Internet Archive BookReader

Bug #606506
Comment #2

Comment 2 for bug 606506

Revision history for this message

Hank Bromley (hank-archive) wrote on 2010-07-18:

All of that except the leaf number => page index mapping is available now, in JSON, via URLs like:

http://www.archive.org/details/{itemID}&output=json

for instance,

http://www.archive.org/details/amisamile00kelmuoft&output=json

The returned JSON provides the location (server and directory path) of the image stack, the entire contents of meta.xml, files.xml, and reviews.xml, and a few bits of other information. It does not include the page mapping, as that would require fetching and parsing the scandata.xml, which is generally much larger than those other XML files, but I don't think it would be difficult to include the scandata on request (perhaps &output=json&scandata=1 ?).

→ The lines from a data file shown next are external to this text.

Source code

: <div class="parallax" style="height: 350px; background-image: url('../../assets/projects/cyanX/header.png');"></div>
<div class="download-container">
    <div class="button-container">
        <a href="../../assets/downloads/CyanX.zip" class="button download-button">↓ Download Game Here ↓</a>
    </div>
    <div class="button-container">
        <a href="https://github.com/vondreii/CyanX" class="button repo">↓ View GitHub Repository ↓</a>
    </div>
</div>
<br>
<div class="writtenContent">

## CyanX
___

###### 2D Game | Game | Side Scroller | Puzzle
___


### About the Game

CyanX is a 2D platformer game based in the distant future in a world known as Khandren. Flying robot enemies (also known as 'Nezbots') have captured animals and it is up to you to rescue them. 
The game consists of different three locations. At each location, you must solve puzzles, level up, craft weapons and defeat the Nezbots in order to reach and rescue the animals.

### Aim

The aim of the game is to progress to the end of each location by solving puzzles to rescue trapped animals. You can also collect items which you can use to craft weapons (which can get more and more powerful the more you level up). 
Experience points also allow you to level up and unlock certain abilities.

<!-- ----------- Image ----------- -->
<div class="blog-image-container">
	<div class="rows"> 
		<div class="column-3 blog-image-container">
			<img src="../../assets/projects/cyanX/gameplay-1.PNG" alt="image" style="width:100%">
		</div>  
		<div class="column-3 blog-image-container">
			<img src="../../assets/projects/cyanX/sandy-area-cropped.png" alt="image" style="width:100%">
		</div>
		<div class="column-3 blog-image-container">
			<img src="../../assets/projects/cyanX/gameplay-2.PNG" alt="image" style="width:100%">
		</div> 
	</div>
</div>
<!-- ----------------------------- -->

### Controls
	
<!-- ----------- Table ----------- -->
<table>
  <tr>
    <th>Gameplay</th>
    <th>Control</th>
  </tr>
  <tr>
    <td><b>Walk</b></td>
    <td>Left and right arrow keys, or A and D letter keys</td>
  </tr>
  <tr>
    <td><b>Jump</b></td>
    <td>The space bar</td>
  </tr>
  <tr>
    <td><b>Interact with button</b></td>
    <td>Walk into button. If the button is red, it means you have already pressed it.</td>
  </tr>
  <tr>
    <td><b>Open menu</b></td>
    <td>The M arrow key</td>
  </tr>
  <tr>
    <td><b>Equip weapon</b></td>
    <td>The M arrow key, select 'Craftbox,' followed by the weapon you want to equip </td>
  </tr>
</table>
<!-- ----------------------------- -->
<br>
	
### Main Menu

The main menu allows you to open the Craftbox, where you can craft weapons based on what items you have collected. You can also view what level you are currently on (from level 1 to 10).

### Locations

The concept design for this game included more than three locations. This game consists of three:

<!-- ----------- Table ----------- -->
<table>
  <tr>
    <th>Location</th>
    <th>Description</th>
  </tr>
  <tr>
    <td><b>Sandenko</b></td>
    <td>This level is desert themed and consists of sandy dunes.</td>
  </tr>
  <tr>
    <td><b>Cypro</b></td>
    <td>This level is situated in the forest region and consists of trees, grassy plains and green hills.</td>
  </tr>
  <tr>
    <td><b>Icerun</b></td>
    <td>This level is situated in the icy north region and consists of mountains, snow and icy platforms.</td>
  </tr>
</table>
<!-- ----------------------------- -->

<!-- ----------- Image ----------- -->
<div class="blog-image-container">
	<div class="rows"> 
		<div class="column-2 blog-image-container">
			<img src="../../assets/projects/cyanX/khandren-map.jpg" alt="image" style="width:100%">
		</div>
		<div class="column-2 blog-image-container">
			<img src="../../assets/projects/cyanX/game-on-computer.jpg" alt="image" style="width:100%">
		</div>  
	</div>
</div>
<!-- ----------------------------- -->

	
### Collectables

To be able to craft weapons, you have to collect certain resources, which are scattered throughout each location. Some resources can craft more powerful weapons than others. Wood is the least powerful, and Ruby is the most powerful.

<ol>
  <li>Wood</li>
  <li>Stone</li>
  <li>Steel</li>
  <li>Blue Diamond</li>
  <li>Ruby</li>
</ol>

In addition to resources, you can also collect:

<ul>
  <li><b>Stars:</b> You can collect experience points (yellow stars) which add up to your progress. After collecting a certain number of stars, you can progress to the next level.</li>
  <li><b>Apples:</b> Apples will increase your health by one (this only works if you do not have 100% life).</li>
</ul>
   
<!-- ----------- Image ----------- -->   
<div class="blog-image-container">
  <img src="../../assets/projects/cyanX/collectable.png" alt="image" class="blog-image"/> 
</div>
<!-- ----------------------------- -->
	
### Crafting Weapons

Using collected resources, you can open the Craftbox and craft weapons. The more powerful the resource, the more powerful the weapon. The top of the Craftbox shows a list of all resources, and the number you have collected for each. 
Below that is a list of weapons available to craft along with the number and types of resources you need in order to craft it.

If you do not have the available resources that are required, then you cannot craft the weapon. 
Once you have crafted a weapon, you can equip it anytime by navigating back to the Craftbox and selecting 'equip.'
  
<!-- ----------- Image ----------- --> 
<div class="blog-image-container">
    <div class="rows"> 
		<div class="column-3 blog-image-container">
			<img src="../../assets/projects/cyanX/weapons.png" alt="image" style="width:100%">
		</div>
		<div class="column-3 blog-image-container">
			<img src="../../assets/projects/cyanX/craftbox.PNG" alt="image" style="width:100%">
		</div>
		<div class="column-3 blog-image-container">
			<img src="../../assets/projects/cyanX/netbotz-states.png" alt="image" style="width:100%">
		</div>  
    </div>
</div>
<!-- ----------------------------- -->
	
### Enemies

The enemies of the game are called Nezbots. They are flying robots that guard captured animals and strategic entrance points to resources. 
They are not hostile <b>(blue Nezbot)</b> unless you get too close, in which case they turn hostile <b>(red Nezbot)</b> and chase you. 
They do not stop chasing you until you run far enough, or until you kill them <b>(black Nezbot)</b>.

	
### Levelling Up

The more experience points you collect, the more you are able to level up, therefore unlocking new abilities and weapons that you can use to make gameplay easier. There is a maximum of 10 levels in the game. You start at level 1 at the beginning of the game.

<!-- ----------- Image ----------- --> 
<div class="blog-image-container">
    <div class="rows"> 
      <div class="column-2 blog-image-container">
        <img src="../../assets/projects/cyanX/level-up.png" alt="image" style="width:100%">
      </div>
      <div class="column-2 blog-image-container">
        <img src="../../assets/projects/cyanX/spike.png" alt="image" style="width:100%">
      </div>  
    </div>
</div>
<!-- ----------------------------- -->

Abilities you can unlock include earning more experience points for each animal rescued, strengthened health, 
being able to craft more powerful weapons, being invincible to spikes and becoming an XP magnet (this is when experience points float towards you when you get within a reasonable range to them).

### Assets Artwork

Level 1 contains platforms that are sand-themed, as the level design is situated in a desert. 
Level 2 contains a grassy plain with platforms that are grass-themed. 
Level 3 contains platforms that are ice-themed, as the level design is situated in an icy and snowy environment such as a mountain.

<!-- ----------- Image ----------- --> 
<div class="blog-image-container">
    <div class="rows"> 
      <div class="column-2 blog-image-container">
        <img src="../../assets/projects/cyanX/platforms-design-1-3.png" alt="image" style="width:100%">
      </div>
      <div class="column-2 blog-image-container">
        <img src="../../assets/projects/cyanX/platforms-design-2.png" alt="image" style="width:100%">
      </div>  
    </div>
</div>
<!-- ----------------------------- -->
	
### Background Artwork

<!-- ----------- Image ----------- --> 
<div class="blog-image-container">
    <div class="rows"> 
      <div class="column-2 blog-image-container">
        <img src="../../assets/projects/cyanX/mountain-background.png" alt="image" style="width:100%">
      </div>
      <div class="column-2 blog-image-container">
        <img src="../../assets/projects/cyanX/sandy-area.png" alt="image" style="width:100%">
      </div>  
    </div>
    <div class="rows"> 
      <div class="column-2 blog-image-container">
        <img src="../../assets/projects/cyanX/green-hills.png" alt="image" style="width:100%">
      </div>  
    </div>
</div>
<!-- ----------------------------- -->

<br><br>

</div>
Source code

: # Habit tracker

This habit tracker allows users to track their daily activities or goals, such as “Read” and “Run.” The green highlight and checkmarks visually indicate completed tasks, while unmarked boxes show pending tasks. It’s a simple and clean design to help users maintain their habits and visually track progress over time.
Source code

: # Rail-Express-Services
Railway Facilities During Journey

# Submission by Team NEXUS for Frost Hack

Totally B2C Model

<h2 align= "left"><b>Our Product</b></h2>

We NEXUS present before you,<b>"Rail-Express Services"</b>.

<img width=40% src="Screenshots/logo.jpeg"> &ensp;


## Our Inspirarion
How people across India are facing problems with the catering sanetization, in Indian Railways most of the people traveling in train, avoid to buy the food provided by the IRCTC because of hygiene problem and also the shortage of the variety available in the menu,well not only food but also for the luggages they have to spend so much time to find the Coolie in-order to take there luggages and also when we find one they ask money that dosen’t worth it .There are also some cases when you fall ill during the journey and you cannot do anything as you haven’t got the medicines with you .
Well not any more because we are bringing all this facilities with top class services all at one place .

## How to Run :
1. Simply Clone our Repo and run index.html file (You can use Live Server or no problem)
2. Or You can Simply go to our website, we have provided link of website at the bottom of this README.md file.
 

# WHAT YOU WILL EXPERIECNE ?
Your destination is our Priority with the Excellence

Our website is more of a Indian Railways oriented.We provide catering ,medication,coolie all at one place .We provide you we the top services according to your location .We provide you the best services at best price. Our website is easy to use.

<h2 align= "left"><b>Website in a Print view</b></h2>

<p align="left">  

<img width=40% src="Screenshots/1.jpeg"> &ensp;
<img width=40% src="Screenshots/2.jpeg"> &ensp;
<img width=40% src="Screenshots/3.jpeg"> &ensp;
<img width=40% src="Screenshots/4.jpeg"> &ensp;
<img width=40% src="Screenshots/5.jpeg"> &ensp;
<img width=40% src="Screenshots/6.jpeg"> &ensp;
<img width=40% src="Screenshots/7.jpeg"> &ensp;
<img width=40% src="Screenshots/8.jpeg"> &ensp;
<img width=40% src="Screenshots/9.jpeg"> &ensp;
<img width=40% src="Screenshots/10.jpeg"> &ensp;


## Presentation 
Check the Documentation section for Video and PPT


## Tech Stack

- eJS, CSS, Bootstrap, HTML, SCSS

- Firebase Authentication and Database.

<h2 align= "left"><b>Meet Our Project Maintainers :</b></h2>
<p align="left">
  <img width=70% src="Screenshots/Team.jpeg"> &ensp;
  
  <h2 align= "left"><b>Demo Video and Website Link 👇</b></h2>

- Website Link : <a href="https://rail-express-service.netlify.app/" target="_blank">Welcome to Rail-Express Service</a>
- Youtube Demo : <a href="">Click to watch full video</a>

The existing API does, by the way, also support a callback parameter:

http://www.archive.org/details/amisamile00kelmuoft&output=json&callback=my_func

Other related info:

Essentially the same information is also available in XML form via a find_file.php request:

http://www.archive.org/services/find_file.php?file=amisamile00kelmuoft

And if all one needs is the item location info (server and directory path), add "&loconly=1" to the request:

http://www.archive.org/services/find_file.php?file=amisamile00kelmuoft&loconly=1

Given the server, the scandata is available through the getScandata.php script:

http://ia341012.us.archive.org/getScandata.php?identifier=amisamile00kelmuoft

(The advantage of this route is that getScandata.php understands that scandata sometimes lives inside a zip file, and knows how to extract just the scandata portion from the zip.)